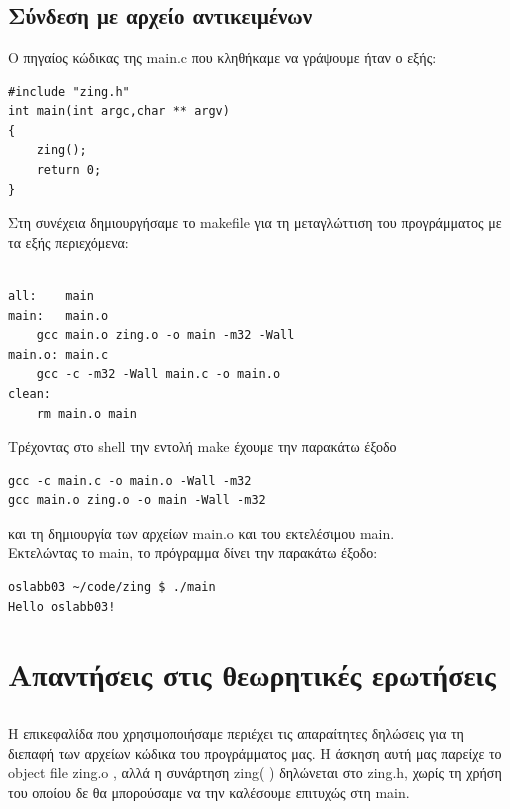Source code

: \documentclass[a4paper,10pt]{article} \usepackage{anysize}
\begin{document}


\section*{} \setcounter{section}{1}
\subsection{Σύνδεση με αρχείο αντικειμένων} Ο πηγαίος κώδικας της main.c που
κληθήκαμε να γράψουμε ήταν ο εξής:

\begin{verbatim}
#include "zing.h"
int main(int argc,char ** argv)
{
	zing();
	return 0;
}
\end{verbatim}

Στη συνέχεια δημιουργήσαμε το makefile για  τη μεταγλώττιση του προγράμματος
με τα εξής περιεχόμενα:

\begin{verbatim}

all:	main
main:	main.o
	gcc main.o zing.o -o main -m32 -Wall
main.o:	main.c
	gcc -c -m32 -Wall main.c -o main.o
clean:
	rm main.o main

\end{verbatim}
Τρέχοντας στο shell την εντολή make έχουμε την παρακάτω έξοδο
\begin{verbatim}
gcc -c main.c -o main.o -Wall -m32
gcc main.o zing.o -o main -Wall -m32
\end{verbatim}
και τη δημιουργία των αρχείων main.o και του εκτελέσιμου main.\\
Εκτελώντας το main, το πρόγραμμα δίνει την παρακάτω έξοδο:
\begin{verbatim}
oslabb03 ~/code/zing $ ./main
Hello oslabb03!
\end{verbatim}


\pagebreak
\section*{Απαντήσεις στις θεωρητικές ερωτήσεις}
\subsection{}
Η επικεφαλίδα που χρησιμοποιήσαμε περιέχει τις απαραίτητες  δηλώσεις για τη
διεπαφή των αρχείων κώδικα του προγράμματος μας. 
Η άσκηση αυτή μας παρείχε το object file zing.o , αλλά η συνάρτηση zing( )
δηλώνεται στο zing.h, χωρίς τη χρήση του οποίου δε θα μπορούσαμε να την
καλέσουμε επιτυχώς στη main.
\end{document}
-*-
* [INSTRUCTIONS FOR THE TASK]
What is needed is an exact output of the records above, with every picture left out.

* [RESULT]
Source code

: \documentclass[a4paper,10pt]{article} \usepackage{anysize}
\begin{document}


\section*{} \setcounter{section}{1}
\subsection{Σύνδεση με αρχείο αντικειμένων} Ο πηγαίος κώδικας της main.c που
κληθήκαμε να γράψουμε ήταν ο εξής:

\begin{verbatim}
#include "zing.h"
int main(int argc,char ** argv)
{
	zing();
	return 0;
}
\end{verbatim}

Στη συνέχεια δημιουργήσαμε το makefile για  τη μεταγλώττιση του προγράμματος
με τα εξής περιεχόμενα:

\begin{verbatim}

all:	main
main:	main.o
	gcc main.o zing.o -o main -m32 -Wall
main.o:	main.c
	gcc -c -m32 -Wall main.c -o main.o
clean:
	rm main.o main

\end{verbatim}
Τρέχοντας στο shell την εντολή make έχουμε την παρακάτω έξοδο
\begin{verbatim}
gcc -c main.c -o main.o -Wall -m32
gcc main.o zing.o -o main -Wall -m32
\end{verbatim}
και τη δημιουργία των αρχείων main.o και του εκτελέσιμου main.\\
Εκτελώντας το main, το πρόγραμμα δίνει την παρακάτω έξοδο:
\begin{verbatim}
oslabb03 ~/code/zing $ ./main
Hello oslabb03!
\end{verbatim}


\pagebreak
\section*{Απαντήσεις στις θεωρητικές ερωτήσεις}
\subsection{}
Η επικεφαλίδα που χρησιμοποιήσαμε περιέχει τις απαραίτητες  δηλώσεις για τη
διεπαφή των αρχείων κώδικα του προγράμματος μας. 
Η άσκηση αυτή μας παρείχε το object file zing.o , αλλά η συνάρτηση zing( )
δηλώνεται στο zing.h, χωρίς τη χρήση του οποίου δε θα μπορούσαμε να την
καλέσουμε επιτυχώς στη main.
\end{document}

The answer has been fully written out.